Thursday, December 21, 2006

Shiite Rivalry Working Against Maliki

With the restraining influence of Ayatollah Ali Sistani upon Iraqi Shiites fading, Prime Minister Nouri al-Maliki is becoming overshadowed by the two most prominent black turbaned clerics.

Who are at serious odds with each other.

The rivalry between (Moqtada al-Sadr) and (Abdul Aziz al-Hakim) has unfolded mostly on the political stage. The two leaders joined the alliance that produced the current government, but soon their visions diverged. This year, Sadr threw his support behind Maliki largely to stop Hakim's candidate, current vice president Adel Abdul Mahdi, from becoming prime minister.
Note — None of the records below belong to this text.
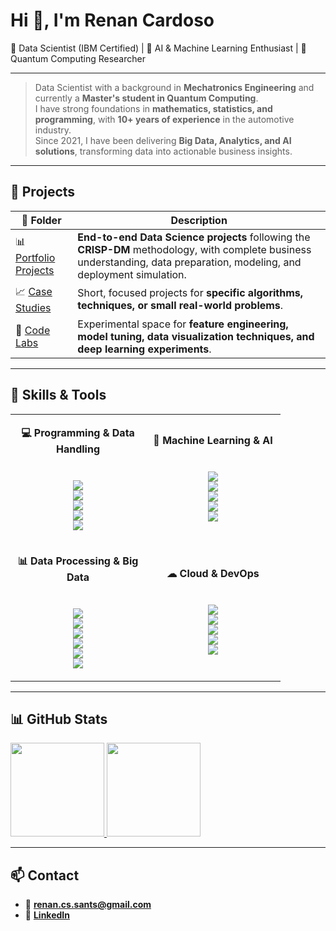 <h1 align="left">Hi 👋, I'm Renan Cardoso</h1>

🎯 Data Scientist (IBM Certified) | 🤖 AI & Machine Learning Enthusiast | 🧠 Quantum Computing Researcher  

---

> Data Scientist with a background in **Mechatronics Engineering** and currently a **Master's student in Quantum Computing**.  
> I have strong foundations in **mathematics, statistics, and programming**, with **10+ years of experience** in the automotive industry.  
> Since 2021, I have been delivering **Big Data, Analytics, and AI solutions**, transforming data into actionable business insights.  

---

## 🚀 Projects

| 📂 Folder | Description |
|-----------|-------------|
| 📊 [Portfolio Projects](https://github.com/reynancs/portfolio-projects/) | **End-to-end Data Science projects** following the **CRISP-DM** methodology, with complete business understanding, data preparation, modeling, and deployment simulation. |
| 📈 [Case Studies](https://reynancs.github.io/cases-study/) | Short, focused projects for **specific algorithms, techniques, or small real-world problems**. |
| 🧪 [Code Labs](https://github.com/reynancs/code-lab) | Experimental space for **feature engineering, model tuning, data visualization techniques, and deep learning experiments**. |

---


## 🧠 Skills & Tools  

<div align="center">

<table>
<tr>
<td align="center" width="200">
  
**💻 Programming & Data Handling**  
<br><br>
<img src="https://img.shields.io/badge/Python-3776AB?style=for-the-badge&logo=python&logoColor=white"/>  
<img src="https://img.shields.io/badge/R-276DC3?style=for-the-badge&logo=r&logoColor=white"/>  
<img src="https://img.shields.io/badge/SQL-4479A1?style=for-the-badge&logo=postgresql&logoColor=white"/>  
<img src="https://img.shields.io/badge/PySpark-E25A1C?style=for-the-badge&logo=apachespark&logoColor=white"/>  
<img src="https://img.shields.io/badge/Bash-4EAA25?style=for-the-badge&logo=gnubash&logoColor=white"/>  

</td>
<td align="center" width="200">
  
**🤖 Machine Learning & AI**  
<br><br>
<img src="https://img.shields.io/badge/scikit--learn-F7931E?style=for-the-badge&logo=scikit-learn&logoColor=white"/>  
<img src="https://img.shields.io/badge/TensorFlow-FF6F00?style=for-the-badge&logo=tensorflow&logoColor=white"/>  
<img src="https://img.shields.io/badge/Keras-D00000?style=for-the-badge&logo=keras&logoColor=white"/>  
<img src="https://img.shields.io/badge/XGBoost-EB5B28?style=for-the-badge"/>  
<img src="https://img.shields.io/badge/LightGBM-9DC02E?style=for-the-badge"/>  

</td>
</tr>

<tr>
<td align="center" width="200">
  
**📊 Data Processing & Big Data**  
<br><br>
<img src="https://img.shields.io/badge/Pandas-150458?style=for-the-badge&logo=pandas&logoColor=white"/>  
<img src="https://img.shields.io/badge/NumPy-013243?style=for-the-badge&logo=numpy&logoColor=white"/>  
<img src="https://img.shields.io/badge/Dask-FDB515?style=for-the-badge&logo=dask&logoColor=black"/>  
<img src="https://img.shields.io/badge/BigQuery-4285F4?style=for-the-badge&logo=googlecloud&logoColor=white"/>  
<img src="https://img.shields.io/badge/Databricks-FF3621?style=for-the-badge&logo=databricks&logoColor=white"/>  
<img src="https://img.shields.io/badge/Apache_Spark-E25A1C?style=for-the-badge&logo=apachespark&logoColor=white"/>  

</td>
<td align="center" width="200">
  
**☁ Cloud & DevOps**  
<br><br>
<img src="https://img.shields.io/badge/Google%20Cloud-4285F4?style=for-the-badge&logo=googlecloud&logoColor=white"/>  
<img src="https://img.shields.io/badge/Microsoft_Azure-0078D4?style=for-the-badge&logo=microsoftazure&logoColor=white"/>  
<img src="https://img.shields.io/badge/Git-F05032?style=for-the-badge&logo=git&logoColor=white"/>  
<img src="https://img.shields.io/badge/Docker-2496ED?style=for-the-badge&logo=docker&logoColor=white"/>  
<img src="https://img.shields.io/badge/Linux-FCC624?style=for-the-badge&logo=linux&logoColor=black"/>  

</td>
</tr>
</table>

</div>

---

## 📊 GitHub Stats
<p align="left">
<a href="https://github.com/reynancs">
  <img height="150em" src="https://github-readme-stats-eight-theta.vercel.app/api?username=reynancs&show_icons=true&theme=transparent&include_all_commits=true&count_private=true"/>
  <img height="150em" src="https://github-readme-stats-eight-theta.vercel.app/api/top-langs/?username=reynancs&layout=compact&langs_count=8&theme=transparent"/>
</a>
</p>

---

## 📫 Contact
- 📧 **renan.cs.sants@gmail.com**  
- 💼 [**LinkedIn**](https://www.linkedin.com/in/renan-cardoso-8323b151/)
Hakim and Sadr are also sharply divided over whether Iraq should split into autonomous regions. Hakim is pushing for a separate Shiite region in the south, but Sadr, who views himself as an Iraqi nationalist, wants to keep the country unified. ...

Hakim, meanwhile, has shown his pragmatism, understanding that he needs U.S. troops and support to balance the growing power of Sadr. Last month, he met with Bush, an action that many observers saw as the U.S. hedging its gamble on the weak Maliki government. Bush also met with Iraq's Sunni vice president, Tariq al-Hashemi, leader of the Iraqi Islamic Party. Hashemi is perceived by Washington as a moderate, although many Iraqis would disagree.
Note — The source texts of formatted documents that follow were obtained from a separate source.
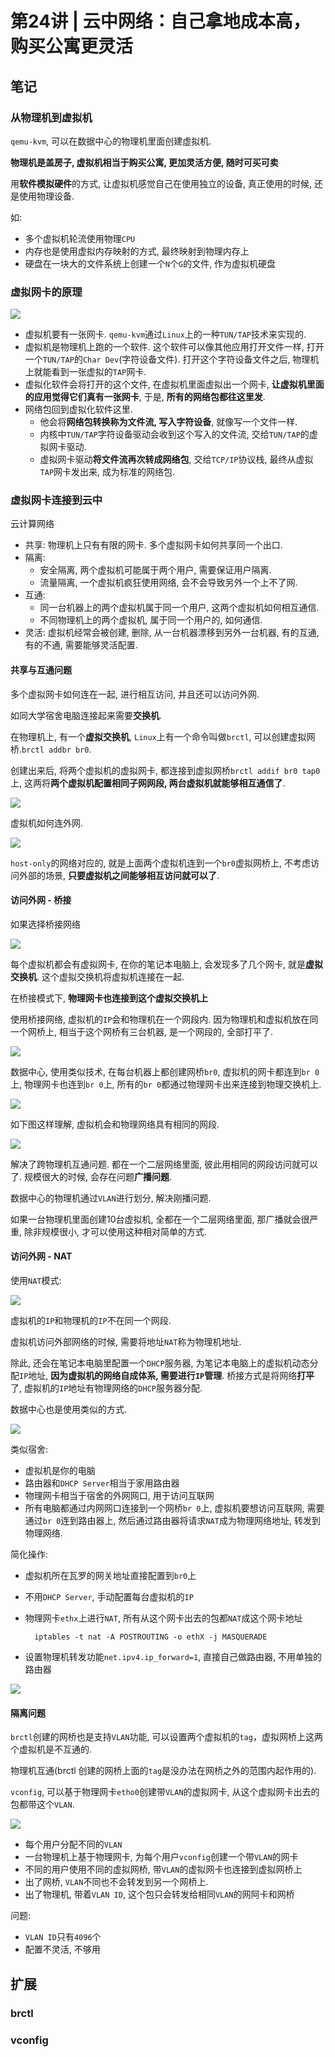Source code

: # 第24讲 | 云中网络：自己拿地成本高，购买公寓更灵活

## 笔记

### 从物理机到虚拟机

`qemu-kvm`, 可以在数据中心的物理机里面创建虚拟机.

**物理机是盖房子, 虚拟机相当于购买公寓, 更加灵活方便, 随时可买可卖**

用**软件模拟硬件**的方式, 让虚拟机感觉自己在使用独立的设备, 真正使用的时候, 还是使用物理设备.

如:

* 多个虚拟机轮流使用物理`CPU`
* 内存也是使用虚拟内存映射的方式, 最终映射到物理内存上
* 硬盘在一块大的文件系统上创建一个`N`个`G`的文件, 作为虚拟机硬盘

### 虚拟网卡的原理

![](./img/24_01.jpg)

* 虚拟机要有一张网卡. `qemu-kvm`通过`Linux`上的一种`TUN/TAP`技术来实现的.
* 虚拟机是物理机上跑的一个软件. 这个软件可以像其他应用打开文件一样, 打开一个`TUN/TAP`的`Char Dev`(字符设备文件). 打开这个字符设备文件之后, 物理机上就能看到一张虚拟的`TAP`网卡.
* 虚拟化软件会将打开的这个文件, 在虚拟机里面虚拟出一个网卡, **让虚拟机里面的应用觉得它们真有一张网卡**, 于是, **所有的网络包都往这里发**.
* 网络包回到虚拟化软件这里. 
	* 他会将**网络包转换称为文件流, 写入字符设备**, 就像写一个文件一样. 
	* 内核中`TUN/TAP`字符设备驱动会收到这个写入的文件流, 交给`TUN/TAP`的虚拟网卡驱动. 
	* 虚拟网卡驱动**将文件流再次转成网络包**, 交给`TCP/IP`协议栈, 最终从虚拟`TAP`网卡发出来, 成为标准的网络包.

### 虚拟网卡连接到云中

云计算网络

* 共享: 物理机上只有有限的网卡. 多个虚拟网卡如何共享同一个出口.
* 隔离:
	* 安全隔离, 两个虚拟机可能属于两个用户, 需要保证用户隔离.
	* 流量隔离, 一个虚拟机疯狂使用网络, 会不会导致另外一个上不了网.
* 互通:
	* 同一台机器上的两个虚拟机属于同一个用户, 这两个虚拟机如何相互通信.
	* 不同物理机上的两个虚拟机, 属于同一个用户的, 如何通信.
* 灵活: 虚拟机经常会被创建, 删除, 从一台机器漂移到另外一台机器, 有的互通, 有的不通, 需要能够灵活配置.

#### 共享与互通问题

多个虚拟网卡如何连在一起, 进行相互访问, 并且还可以访问外网.

如同大学宿舍电脑连接起来需要**交换机**.

在物理机上, 有一个**虚拟交换机**, `Linux`上有一个命令叫做`brctl`, 可以创建虚拟网桥.`brctl addbr br0`. 

创建出来后, 将两个虚拟机的虚拟网卡, 都连接到虚拟网桥`brctl addif br0 tap0`上, 这两将**两个虚拟机配置相同子网网段, 两台虚拟机就能够相互通信了**.

![](./img/24_02.jpg)

虚拟机如何连外网.

![](./img/24_03.jpg)

`host-only`的网络对应的, 就是上面两个虚拟机连到一个`br0`虚拟网桥上, 不考虑访问外部的场景, **只要虚拟机之间能够相互访问就可以了**.

#### 访问外网 - 桥接

如果选择桥接网络

![](./img/24_04.jpg)

每个虚拟机都会有虚拟网卡, 在你的笔记本电脑上, 会发现多了几个网卡, 就是**虚拟交换机**. 这个虚拟交换机将虚拟机连接在一起. 

在桥接模式下, **物理网卡也连接到这个虚拟交换机上**

使用桥接网络, 虚拟机的`IP`会和物理机在一个网段内. 因为物理机和虚拟机放在同一个网桥上, 相当于这个网桥有三台机器, 是一个网段的, 全部打平了.

![](./img/24_05.jpg)

数据中心, 使用类似技术, 在每台机器上都创建网桥`br0`, 虚拟机的网卡都连到`br 0`上, 物理网卡也连到`br 0`上, 所有的`br 0`都通过物理网卡出来连接到物理交换机上.

![](./img/24_06.jpg)

如下图这样理解, 虚拟机会和物理网络具有相同的网段.

![](./img/24_07.jpg)

解决了跨物理机互通问题. 都在一个二层网络里面, 彼此用相同的网段访问就可以了. 规模很大的时候, 会存在问题**广播问题**.

数据中心的物理机通过`VLAN`进行划分, 解决刚播问题.

如果一台物理机里面创建10台虚拟机, 全都在一个二层网络里面, 那广播就会很严重, 除非规模很小, 才可以使用这种相对简单的方式.

#### 访问外网 - NAT

使用`NAT`模式:

![](./img/24_08.jpg)

虚拟机的`IP`和物理机的`IP`不在同一个网段.

虚拟机访问外部网络的时候, 需要将地址`NAT`称为物理机地址.

除此, 还会在笔记本电脑里配置一个`DHCP`服务器, 为笔记本电脑上的虚拟机动态分配`IP`地址, **因为虚拟机的网络自成体系, 需要进行`IP`管理**. 桥接方式是将网络**打平**了, 虚拟机的`IP`地址有物理网络的`DHCP`服务器分配.

数据中心也是使用类似的方式.

![](./img/24_09.jpg)

类似宿舍:

* 虚拟机是你的电脑
* 路由器和`DHCP Server`相当于家用路由器
* 物理网卡相当于宿舍的外网网口, 用于访问互联网
* 所有电脑都通过内网网口连接到一个网桥`br 0`上, 虚拟机要想访问互联网, 需要通过`br 0`连到路由器上, 然后通过路由器将请求`NAT`成为物理网络地址, 转发到物理网络.

简化操作:

* 虚拟机所在瓦罗的网关地址直接配置到`br0`上
* 不用`DHCP Server`, 手动配置每台虚拟机的`IP`
* 物理网卡`ethx`上进行`NAT`, 所有从这个网卡出去的包都`NAT`成这个网卡地址

		iptables -t nat -A POSTROUTING -o ethX -j MASQUERADE
* 设置物理机转发功能`net.ipv4.ip_forward=1`, 直接自己做路由器, 不用单独的路由器

![](./img/24_10.jpg)

#### 隔离问题

`brctl`创建的网桥也是支持`VLAN`功能, 可以设置两个虚拟机的`tag`，虚拟网桥上这两个虚拟机是不互通的.

物理机互通(brctl 创建的网桥上面的`tag`是没办法在网桥之外的范围内起作用的).

`vconfig`, 可以基于物理网卡`etho0`创建带`VLAN`的虚拟网卡, 从这个虚拟网卡出去的包都带这个`VLAN`.

![](./img/24_11.jpg)

* 每个用户分配不同的`VLAN`
* 一台物理机上基于物理网卡, 为每个用户`vconfig`创建一个带`VLAN`的网卡
* 不同的用户使用不同的虚拟网桥, 带`VLAN`的虚拟网卡也连接到虚拟网桥上
* 出了网桥, `VLAN`不同也不会转发到另一个网桥上.
* 出了物理机, 带着`VLAN ID`, 这个包只会转发给相同`VLAN`的网阿卡和网桥

问题:

* `VLAN ID`只有`4096`个
* 配置不灵活, 不够用

## 扩展

### brctl

### vconfig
"Maliki is very worried about this turnabout," said Wamid Nadhmi, a political analyst in Baghdad. "This is because of his affiliation with Moqtada Sadr and the promotion that Mr. Bush is giving to Mr. Hakim. Maliki is seeing his political end, that they are trying to form a new government with the approval of the Americans."

U.S. pressure on Maliki to isolate Sadr is growing. American officials have declared Shiite militias -- particularly the Mahdi Army -- the most significant threat to Iraq's stability. Maliki has not cracked down on the militia of his political benefactor. He and his Shiite Islamic Dawa Party are also resisting U.S. attempts to build a moderate coalition.

In many circles, Iraqis question whether Hakim and other so-called moderates can curb the growing power of Sadr.

"I have serious doubts about Mr. Hakim's influence among the Shiites, and I have serious doubts of Hashemi becoming the leader of Sunnis," Nadhmi said.